Не отпускай меня / Never let me go

Tekst
453
Recenzje
Przeczytaj fragment
Oznacz jako przeczytane
Czcionka:Mniejsze АаWiększe Aa

Глава 7

Хочу теперь перейти к нашим последним годам в Хейлшеме. Я имею в виду возраст с тринадцати лет до шестнадцати – в шестнадцать мы переехали в другое место. У меня в памяти жизнь в Хейлшеме четко разделяется надвое: эта последняя часть и все, что было до нее. Ранние годы, о которых я только что рассказывала, норовят слиться в какое-то одно золотое время, и когда я что-нибудь тогдашнее вспоминаю – не важно даже что, хоть бы и мелочь, – во мне невольно будто загорается свет. Но в последний период было иначе. Не то чтобы совсем уж несчастливые годы – у меня от них сохранилась масса дорогих воспоминаний, – но годы более серьезные и в каком-то смысле более мрачные. Может быть, память что-то сегодня искажает, преувеличивает, но у меня осталось впечатление быстрых перемен, как если бы день уступал место ночи.

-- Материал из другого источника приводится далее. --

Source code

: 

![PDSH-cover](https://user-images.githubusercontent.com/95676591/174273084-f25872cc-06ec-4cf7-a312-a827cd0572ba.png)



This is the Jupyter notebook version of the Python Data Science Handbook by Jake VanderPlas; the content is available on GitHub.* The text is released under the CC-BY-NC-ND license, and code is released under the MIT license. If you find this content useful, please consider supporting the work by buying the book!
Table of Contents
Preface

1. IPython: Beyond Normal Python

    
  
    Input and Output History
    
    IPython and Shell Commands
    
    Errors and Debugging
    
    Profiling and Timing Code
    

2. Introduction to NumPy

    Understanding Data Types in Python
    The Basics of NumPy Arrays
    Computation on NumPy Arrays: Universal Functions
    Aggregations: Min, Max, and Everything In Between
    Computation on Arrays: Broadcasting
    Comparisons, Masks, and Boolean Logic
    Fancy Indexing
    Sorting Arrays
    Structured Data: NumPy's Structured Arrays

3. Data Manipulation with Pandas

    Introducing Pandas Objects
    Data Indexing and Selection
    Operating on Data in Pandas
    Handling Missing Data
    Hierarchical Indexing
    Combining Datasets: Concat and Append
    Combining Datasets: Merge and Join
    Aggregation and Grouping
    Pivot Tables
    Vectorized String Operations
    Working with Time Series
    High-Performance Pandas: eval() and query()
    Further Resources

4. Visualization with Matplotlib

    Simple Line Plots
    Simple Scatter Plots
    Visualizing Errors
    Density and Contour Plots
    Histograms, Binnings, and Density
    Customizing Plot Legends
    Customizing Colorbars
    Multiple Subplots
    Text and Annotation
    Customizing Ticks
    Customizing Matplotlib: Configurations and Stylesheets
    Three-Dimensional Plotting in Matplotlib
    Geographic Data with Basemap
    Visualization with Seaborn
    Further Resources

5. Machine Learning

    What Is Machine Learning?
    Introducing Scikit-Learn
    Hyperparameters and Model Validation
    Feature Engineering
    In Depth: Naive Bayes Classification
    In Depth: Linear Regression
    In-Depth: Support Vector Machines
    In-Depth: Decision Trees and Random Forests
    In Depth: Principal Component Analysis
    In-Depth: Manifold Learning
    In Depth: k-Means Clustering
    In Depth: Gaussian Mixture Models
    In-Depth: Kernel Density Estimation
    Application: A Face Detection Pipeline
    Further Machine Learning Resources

Этот разговор с Томми у пруда: сейчас он мне кажется разделяющей вехой между ранним временем и поздним. Нельзя сказать, чтобы сразу потом стало происходить что-нибудь значительное, – и все же, для меня по крайней мере, это был переломный момент. Несомненно, я начала смотреть на все иначе. Если раньше сторонилась всего смутного и тревожного, то теперь принялась все чаще и чаще задавать вопросы – если не вслух, то по крайней мере про себя.

Важно, например, что этот разговор заставил меня по-новому взглянуть на мисс Люси. Всюду, где могла, я теперь пристально за ней наблюдала – не только из любопытства, но и потому, что видела в ней вероятный источник путеводных нитей. Вот как вышло, что в последующие год-два я взяла на заметку кое-какие ее необычные слова и поступки, на которые мои сверстники не обратили внимания.

Вспоминаю, к примеру, один урок английского через несколько недель после того разговора с Томми. Началось с каких-то стихов, но потом разговор перешел на военнопленных Второй мировой, которых держали в лагерях. Один из мальчишек спросил, пускали ли по ограждениям лагерей электрический ток, и еще кто-то тогда сказал: сумасшедшая это, наверное, была жизнь, когда в любую минуту можно было покончить с собой, просто коснувшись проволоки. Ничего смешного он, скорее всего, в виду не имел, но другим это показалось чрезвычайно забавным. Все разом засмеялись и заговорили, и тогда Лора – очень на нее похоже! – вскочила на стул и в истерической манере изобразила, как человек протягивает руку и его убивает током. На минуту-другую класс пошел вразнос: все кричали наперебой и делали вид, что хватаются за оголенные провода.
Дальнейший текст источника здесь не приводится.